Have you ever wondered what makes a person turn to drugs and alcohol? Or why it is easier for certain people to say no to drugs than others? Research indicates that there certain risk factors that can increase a person’s chances for drug and alcohol abuse, and protective factors, that can reduce the risk. The presence or absence of protective and risk factors can make an individual vulnerable, or resilient, to substance abuse problems.
What are the different types of risk and protective factors?

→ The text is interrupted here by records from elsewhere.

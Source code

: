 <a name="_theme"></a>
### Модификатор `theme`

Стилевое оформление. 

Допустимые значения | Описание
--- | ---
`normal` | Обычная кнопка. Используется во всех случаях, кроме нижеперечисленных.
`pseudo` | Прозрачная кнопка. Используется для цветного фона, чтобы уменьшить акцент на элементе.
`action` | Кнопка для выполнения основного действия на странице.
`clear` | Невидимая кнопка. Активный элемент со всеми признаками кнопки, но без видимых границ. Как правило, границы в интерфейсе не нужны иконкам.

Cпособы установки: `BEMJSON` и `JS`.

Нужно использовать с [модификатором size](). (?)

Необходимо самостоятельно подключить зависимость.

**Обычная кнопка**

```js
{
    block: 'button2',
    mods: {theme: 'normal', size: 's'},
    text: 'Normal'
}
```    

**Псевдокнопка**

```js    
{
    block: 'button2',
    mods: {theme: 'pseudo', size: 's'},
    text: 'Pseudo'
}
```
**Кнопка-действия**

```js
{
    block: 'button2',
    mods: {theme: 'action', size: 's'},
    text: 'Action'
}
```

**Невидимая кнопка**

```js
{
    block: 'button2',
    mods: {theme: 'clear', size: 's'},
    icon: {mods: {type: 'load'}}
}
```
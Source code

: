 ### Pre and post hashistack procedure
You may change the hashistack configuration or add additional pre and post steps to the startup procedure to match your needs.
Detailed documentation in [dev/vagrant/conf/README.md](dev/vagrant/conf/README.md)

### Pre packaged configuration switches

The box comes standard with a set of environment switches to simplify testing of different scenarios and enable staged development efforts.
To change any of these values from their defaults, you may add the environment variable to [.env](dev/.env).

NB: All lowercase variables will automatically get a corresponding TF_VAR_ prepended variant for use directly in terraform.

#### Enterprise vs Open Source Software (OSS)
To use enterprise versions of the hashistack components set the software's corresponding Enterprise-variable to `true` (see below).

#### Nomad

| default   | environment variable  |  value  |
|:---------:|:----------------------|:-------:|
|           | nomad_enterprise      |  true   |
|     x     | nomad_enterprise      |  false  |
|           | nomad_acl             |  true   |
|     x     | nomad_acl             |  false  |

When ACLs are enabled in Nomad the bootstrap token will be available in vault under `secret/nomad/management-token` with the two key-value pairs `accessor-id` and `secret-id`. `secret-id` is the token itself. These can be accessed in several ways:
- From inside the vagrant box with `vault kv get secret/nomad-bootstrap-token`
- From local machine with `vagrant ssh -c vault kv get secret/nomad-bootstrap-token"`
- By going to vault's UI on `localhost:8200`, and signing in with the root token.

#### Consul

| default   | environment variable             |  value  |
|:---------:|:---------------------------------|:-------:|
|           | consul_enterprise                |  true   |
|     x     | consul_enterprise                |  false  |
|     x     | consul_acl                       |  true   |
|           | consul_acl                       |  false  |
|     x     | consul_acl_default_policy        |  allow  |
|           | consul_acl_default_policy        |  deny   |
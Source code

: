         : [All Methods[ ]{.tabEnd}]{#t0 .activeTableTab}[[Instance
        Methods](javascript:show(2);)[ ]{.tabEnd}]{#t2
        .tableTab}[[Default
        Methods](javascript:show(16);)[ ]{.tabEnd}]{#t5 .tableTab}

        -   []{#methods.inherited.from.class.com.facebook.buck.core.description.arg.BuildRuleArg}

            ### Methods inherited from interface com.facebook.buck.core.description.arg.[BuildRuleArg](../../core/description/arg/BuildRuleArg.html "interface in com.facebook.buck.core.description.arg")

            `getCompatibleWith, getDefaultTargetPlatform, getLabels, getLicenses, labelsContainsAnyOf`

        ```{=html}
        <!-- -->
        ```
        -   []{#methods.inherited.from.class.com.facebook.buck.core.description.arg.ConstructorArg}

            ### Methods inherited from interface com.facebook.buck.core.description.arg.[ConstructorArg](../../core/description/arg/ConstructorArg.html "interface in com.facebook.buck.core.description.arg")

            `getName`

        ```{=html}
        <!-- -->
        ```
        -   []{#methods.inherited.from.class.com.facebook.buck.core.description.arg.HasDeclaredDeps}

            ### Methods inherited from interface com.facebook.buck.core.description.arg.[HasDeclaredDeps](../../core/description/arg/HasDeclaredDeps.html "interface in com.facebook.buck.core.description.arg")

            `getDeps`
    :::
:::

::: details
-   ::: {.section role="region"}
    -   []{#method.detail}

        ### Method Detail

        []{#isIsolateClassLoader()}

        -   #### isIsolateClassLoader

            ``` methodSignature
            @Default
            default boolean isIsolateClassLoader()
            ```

Each individual person is part of a larger social circle. They exist as part of a family, part of a community and as part of society. Each of these three settings contains a variety of different risk and protective factors.
What does this mean?
For those working in substance abuse prevention it is important to look at each of these settings when considering prevention techniques. Targeting just one of the settings above will likely prove to be ineffective. For example, having strong policies in society limiting access to drugs and alcohol will most likely not have a large impact in a community where parents feel that underage drinking is a rite of passage. It would most likely be more successfully if you attempt an approach that combines protective factors in the family setting, the community setting and the society setting.
Timing is important
When addressing risk and protective factors timing is extremely critical. Research has shown that people have a higher risk of turning to drugs and alcohols during key transition periods in their lives, such as transitioning from middle school to high school, or when they move away from home for the first time. During these times it is important to provide strong protective factors to youth; by providing these protective factors, and also decreasing risk factors, we are more likely to prevent the use of drugs and alcohol, and to promote a safe and healthy lifestyle.